MLBench: Benchmarking Machine Learning Services Against Human Experts

  • Yu Liu ,
  • Hantian Zhang ,
  • Luyuan Zeng ,
  • ,
  • Ce Zhang

Proceedings of the VLDB Endowment (VLDB 2018) |

Modern machine learning services and systems are complicated data systems — the process of designing such systems is an art of compromising between functionality, performance, and quality. Providing different levels of system supports for different functionalities, such as automatic feature engineering, model selection and ensemble, and hyperparameter tuning, could improve the quality, but also introduce additional cost and system complexity. In this paper, we try to facilitate the process of asking the following type of questions: How much will the users lose if we remove the support of functionality x from a machine learning service?

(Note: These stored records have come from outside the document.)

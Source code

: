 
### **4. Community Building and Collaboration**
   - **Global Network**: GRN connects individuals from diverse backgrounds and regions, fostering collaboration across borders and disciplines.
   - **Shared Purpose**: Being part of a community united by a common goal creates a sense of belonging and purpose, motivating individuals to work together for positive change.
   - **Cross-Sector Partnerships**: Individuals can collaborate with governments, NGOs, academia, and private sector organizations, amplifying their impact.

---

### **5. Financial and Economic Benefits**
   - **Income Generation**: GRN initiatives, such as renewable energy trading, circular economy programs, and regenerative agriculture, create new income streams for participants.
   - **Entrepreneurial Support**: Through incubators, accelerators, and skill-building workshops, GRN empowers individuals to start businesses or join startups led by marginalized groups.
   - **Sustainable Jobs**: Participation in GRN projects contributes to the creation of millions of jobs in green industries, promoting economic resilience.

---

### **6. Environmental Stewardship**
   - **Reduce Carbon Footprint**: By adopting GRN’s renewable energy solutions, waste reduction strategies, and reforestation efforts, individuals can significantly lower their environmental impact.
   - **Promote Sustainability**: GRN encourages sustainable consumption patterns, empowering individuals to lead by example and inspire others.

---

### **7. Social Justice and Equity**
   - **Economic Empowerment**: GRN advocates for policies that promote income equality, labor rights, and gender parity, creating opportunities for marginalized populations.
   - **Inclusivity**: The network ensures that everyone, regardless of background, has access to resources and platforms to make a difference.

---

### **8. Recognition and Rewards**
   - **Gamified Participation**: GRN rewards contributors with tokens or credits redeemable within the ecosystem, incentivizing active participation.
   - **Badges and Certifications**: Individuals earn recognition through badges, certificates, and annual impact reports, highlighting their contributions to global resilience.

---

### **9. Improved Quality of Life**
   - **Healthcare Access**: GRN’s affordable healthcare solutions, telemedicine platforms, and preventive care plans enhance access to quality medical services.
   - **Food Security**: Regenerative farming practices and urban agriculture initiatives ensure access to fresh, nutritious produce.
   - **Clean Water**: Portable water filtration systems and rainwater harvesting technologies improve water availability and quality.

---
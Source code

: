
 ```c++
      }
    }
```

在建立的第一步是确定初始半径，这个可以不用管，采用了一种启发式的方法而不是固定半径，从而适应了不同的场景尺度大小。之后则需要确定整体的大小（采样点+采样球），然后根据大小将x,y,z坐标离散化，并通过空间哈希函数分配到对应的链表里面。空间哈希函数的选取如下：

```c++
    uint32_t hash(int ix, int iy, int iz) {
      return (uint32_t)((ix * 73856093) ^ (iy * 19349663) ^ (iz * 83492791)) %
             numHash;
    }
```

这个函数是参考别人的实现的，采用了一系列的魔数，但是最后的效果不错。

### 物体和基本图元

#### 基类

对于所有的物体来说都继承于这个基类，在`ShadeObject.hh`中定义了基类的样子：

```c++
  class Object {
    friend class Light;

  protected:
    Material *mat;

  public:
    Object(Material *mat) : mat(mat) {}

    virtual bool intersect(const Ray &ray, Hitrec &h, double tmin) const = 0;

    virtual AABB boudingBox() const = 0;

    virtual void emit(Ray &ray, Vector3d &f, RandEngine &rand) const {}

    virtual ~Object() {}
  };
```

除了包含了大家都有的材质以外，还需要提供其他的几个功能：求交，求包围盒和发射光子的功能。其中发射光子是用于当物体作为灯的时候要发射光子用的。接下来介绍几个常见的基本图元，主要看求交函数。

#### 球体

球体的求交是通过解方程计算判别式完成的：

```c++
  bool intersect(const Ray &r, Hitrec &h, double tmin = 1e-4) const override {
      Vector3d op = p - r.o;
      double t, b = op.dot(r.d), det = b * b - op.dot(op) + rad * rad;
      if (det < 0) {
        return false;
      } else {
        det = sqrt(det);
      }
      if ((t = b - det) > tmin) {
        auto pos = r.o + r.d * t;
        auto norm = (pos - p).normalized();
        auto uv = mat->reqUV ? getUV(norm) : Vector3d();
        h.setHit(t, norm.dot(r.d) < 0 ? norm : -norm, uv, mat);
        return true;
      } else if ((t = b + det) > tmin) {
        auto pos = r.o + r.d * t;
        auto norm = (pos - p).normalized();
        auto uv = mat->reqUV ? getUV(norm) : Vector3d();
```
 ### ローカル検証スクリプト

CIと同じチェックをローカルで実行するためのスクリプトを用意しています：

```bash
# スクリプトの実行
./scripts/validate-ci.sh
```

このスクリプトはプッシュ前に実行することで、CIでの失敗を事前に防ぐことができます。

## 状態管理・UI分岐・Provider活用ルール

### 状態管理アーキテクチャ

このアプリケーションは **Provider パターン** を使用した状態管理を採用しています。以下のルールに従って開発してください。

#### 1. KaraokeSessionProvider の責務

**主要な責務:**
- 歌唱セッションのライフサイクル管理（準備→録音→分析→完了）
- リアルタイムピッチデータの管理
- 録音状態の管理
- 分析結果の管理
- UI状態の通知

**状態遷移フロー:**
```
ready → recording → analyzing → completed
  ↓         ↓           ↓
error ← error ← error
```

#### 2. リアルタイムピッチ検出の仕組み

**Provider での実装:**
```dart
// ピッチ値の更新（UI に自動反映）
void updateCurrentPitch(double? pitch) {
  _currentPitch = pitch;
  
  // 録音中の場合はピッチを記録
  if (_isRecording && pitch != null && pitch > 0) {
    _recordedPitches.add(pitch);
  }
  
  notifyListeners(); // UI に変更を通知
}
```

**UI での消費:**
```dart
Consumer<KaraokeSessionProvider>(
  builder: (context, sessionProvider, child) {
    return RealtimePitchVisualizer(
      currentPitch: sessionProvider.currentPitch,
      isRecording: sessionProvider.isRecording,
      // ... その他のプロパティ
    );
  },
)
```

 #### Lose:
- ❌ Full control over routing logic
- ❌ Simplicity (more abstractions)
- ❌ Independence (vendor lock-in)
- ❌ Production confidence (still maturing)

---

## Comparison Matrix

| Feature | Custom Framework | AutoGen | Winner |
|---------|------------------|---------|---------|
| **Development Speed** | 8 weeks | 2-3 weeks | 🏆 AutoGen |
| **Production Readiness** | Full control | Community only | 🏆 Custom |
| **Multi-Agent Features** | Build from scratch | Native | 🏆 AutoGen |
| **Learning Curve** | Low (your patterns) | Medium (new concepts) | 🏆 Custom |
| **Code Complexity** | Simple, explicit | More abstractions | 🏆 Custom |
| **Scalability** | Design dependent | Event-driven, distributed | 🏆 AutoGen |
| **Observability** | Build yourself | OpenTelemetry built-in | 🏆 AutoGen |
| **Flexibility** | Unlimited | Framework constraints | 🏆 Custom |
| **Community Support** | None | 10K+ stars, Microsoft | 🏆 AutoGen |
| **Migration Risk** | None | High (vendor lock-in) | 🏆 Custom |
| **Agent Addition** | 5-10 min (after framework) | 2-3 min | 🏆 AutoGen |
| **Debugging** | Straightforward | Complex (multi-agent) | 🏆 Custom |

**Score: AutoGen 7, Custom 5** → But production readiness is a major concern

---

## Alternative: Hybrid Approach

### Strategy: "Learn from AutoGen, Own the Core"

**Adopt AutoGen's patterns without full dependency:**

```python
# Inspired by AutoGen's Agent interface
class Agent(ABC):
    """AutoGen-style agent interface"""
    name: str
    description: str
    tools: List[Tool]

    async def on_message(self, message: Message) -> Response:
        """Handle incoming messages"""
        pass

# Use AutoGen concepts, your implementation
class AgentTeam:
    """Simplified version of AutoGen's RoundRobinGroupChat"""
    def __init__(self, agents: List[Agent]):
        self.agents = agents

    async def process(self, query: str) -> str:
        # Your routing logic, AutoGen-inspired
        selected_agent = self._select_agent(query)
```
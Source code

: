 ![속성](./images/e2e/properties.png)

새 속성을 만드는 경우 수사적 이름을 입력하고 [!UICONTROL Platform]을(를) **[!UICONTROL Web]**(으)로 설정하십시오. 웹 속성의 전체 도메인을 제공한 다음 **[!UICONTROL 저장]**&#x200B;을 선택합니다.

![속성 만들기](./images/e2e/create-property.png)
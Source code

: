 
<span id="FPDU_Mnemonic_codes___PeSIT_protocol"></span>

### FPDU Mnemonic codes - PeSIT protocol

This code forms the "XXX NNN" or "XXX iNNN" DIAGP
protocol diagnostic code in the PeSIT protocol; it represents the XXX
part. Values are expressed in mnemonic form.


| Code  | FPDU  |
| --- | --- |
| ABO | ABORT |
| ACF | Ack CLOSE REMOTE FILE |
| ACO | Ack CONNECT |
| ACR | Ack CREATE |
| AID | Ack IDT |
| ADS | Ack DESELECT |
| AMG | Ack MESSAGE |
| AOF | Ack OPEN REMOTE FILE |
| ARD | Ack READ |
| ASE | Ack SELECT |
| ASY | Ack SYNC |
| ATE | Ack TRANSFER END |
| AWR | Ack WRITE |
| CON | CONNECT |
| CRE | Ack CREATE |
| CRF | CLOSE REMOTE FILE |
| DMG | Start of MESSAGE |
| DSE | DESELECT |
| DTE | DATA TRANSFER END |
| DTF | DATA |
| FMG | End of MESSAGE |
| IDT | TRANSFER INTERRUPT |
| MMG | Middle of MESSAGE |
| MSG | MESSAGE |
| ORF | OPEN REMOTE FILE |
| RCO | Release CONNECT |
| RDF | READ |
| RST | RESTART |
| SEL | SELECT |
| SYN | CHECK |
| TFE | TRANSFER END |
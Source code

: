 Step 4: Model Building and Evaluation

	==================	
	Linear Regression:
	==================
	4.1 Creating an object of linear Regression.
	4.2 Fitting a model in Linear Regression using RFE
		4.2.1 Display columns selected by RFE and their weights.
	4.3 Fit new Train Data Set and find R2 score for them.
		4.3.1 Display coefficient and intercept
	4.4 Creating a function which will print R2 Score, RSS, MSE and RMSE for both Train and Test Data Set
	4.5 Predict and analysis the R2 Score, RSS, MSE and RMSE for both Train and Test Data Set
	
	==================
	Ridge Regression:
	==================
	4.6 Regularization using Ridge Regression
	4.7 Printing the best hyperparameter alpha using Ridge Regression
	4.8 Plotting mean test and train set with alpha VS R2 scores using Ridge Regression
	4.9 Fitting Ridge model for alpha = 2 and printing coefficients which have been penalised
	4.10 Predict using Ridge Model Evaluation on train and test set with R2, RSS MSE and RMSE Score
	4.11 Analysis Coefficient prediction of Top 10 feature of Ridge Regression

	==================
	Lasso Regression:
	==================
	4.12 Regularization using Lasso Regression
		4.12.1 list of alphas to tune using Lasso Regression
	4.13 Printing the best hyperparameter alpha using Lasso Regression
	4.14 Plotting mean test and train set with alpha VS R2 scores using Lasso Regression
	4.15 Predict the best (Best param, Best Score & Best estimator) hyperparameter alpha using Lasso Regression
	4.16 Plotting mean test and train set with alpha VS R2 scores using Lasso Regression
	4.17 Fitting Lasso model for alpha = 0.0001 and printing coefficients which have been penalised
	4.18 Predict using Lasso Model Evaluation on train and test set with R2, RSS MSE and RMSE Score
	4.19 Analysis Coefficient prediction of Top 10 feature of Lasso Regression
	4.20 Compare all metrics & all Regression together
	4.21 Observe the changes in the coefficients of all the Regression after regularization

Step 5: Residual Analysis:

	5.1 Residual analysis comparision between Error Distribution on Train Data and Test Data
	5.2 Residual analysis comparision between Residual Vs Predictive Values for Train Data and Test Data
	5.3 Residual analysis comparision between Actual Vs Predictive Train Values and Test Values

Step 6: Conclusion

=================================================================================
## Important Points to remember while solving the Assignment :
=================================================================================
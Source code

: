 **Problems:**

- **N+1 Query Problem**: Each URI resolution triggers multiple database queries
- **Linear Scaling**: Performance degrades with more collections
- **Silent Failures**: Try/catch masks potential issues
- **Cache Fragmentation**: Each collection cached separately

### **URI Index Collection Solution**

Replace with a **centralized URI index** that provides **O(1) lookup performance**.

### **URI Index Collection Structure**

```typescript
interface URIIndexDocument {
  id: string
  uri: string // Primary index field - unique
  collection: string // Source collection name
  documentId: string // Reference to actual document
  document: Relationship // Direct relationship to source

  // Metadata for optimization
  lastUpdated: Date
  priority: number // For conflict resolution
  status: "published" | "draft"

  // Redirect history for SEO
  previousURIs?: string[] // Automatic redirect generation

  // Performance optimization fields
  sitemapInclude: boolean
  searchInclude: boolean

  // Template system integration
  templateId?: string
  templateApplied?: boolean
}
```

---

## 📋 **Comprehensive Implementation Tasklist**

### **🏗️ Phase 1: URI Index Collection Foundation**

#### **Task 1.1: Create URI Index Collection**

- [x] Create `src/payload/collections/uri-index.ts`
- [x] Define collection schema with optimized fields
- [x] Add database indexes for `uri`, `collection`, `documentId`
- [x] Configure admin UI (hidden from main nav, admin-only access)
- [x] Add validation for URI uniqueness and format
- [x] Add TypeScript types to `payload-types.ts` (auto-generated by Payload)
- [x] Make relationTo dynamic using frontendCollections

Answering this question using existing datasets, such as the UCI datasets, is challenging. The main contribution of this work is a novel dataset, mlbench, harvested from Kaggle competitions. Unlike existing datasets, mlbench contains not only the raw features for a machine learning task, but also those used by the winning teams of Kaggle competitions. The winning features serve as a baseline of best human effort that enables multiple ways to measure the quality of machine learning services that cannot be supported by existing datasets, such as relative ranking on Kaggle and relative accuracy compared with best-effort systems.

We then conduct an empirical study using mlbench to understand two example machine learning services from Azure and Amazon, and showcase how mlbench enables a comparative study revealing the strength and weakness of these existing machine learning services quantitatively and systematically.